Publié le 30 Novembre 2015

Je ne suis pas peu fière... mais bon, c'est la dernière fois que vous entendrez parler de la thèse de Fils cadet. Il l'a soutenue, pendant quatre heures d'érudition pure, et il est maintenant docteur en histoire avec mention très honorable et les félicitations du jury à l'unanimité.

 

Et je me suis bien tenue:

- je ne l'ai pas applaudi à tout rompre,

- je n'ai pas été redresser son col ou aplatir une mèche de cheveux,

- je n'ai pas interrompu les membres du jury en leur disant "Arrêtez de l'embêter avec vos questions!"

- je n'ai pas sauté au cou de la présidente du jury quand elle a proclamé le résultat,

- je n'ai pas répété à l'envi "C'est mon fils, c'est mon fils" avec une voix de mère ultra-méditerranéenne...

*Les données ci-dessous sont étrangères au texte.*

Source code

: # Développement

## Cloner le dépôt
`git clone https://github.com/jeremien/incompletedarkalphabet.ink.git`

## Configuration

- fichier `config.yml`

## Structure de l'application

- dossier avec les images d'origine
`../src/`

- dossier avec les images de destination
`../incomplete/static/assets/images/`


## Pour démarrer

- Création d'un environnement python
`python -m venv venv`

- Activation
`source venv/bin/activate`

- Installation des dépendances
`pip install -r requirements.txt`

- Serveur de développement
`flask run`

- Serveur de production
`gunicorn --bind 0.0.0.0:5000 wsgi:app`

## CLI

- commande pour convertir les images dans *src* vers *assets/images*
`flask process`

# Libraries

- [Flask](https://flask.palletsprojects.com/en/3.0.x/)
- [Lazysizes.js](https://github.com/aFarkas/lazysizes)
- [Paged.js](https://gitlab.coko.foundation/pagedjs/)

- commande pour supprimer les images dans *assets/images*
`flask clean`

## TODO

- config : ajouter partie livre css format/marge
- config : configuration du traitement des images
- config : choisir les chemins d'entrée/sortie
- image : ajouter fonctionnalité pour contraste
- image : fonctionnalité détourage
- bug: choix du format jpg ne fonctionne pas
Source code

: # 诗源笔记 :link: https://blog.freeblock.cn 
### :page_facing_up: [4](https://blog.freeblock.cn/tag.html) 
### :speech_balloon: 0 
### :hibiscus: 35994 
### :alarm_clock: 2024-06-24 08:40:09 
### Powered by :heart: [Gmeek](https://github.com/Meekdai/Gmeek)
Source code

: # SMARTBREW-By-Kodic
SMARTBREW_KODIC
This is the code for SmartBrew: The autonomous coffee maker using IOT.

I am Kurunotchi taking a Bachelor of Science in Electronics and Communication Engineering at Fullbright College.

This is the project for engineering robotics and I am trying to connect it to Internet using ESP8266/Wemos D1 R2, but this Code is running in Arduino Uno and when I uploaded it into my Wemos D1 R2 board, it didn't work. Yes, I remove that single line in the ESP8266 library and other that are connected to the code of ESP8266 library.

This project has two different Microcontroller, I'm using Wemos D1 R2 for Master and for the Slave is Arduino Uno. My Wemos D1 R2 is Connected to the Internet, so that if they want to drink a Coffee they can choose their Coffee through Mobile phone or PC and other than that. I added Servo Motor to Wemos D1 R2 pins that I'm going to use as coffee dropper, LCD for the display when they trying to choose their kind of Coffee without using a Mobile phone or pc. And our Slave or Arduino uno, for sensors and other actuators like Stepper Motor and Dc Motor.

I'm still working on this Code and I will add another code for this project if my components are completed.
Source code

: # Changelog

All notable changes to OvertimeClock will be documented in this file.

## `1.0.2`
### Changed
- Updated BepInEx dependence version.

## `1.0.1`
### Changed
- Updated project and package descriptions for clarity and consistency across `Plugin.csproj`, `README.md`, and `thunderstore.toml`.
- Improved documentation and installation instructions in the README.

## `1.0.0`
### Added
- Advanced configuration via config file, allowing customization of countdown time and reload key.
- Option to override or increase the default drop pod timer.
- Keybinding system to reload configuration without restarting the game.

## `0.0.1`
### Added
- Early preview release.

J'ai juste versé une petite larme d'émotion et souri béatement toute la soirée du pot de thèse.

 

C'est que, lors du trajet aller, samedi matin, j'avais été briefée par un thésard stressé qui connaît l'exubérance de sa mère mais mésestime les capacités de celle-ci à la doser selon les circonstances!

Heureusement que j'actionnais alors mes aiguilles à tricoter, j'eusse sinon vertement répliqué. Mais j'ai mis ceci sur le compte du stress et j'ai passé le mien sur mes chaussettes. Voici donc mes chaussettes de mère de thésard docteur:

Doctor's mother socks

Modèle: sans - et avec le souvenir des précédentes. J'ai tricoté sur 60 mailles en partant du haut - et même 58 pour le pied. C'est un peu serré mais les autres étaient un peu larges. Je ferai les prochaines sur 62 mailles!

Laine: Fabel de Drops

Aiguilles: 2 1/2

 

Et vous savez quoi?

 

Mes deux fils m'ont commandé des chaussettes!

 

 

 

Publié le 25 Novembre 2015

Le froid arrive... Nous nous sommes déjà réveillés deux fois avec une mince couche de neige - qui a eu le bon goût de ne pas tenir.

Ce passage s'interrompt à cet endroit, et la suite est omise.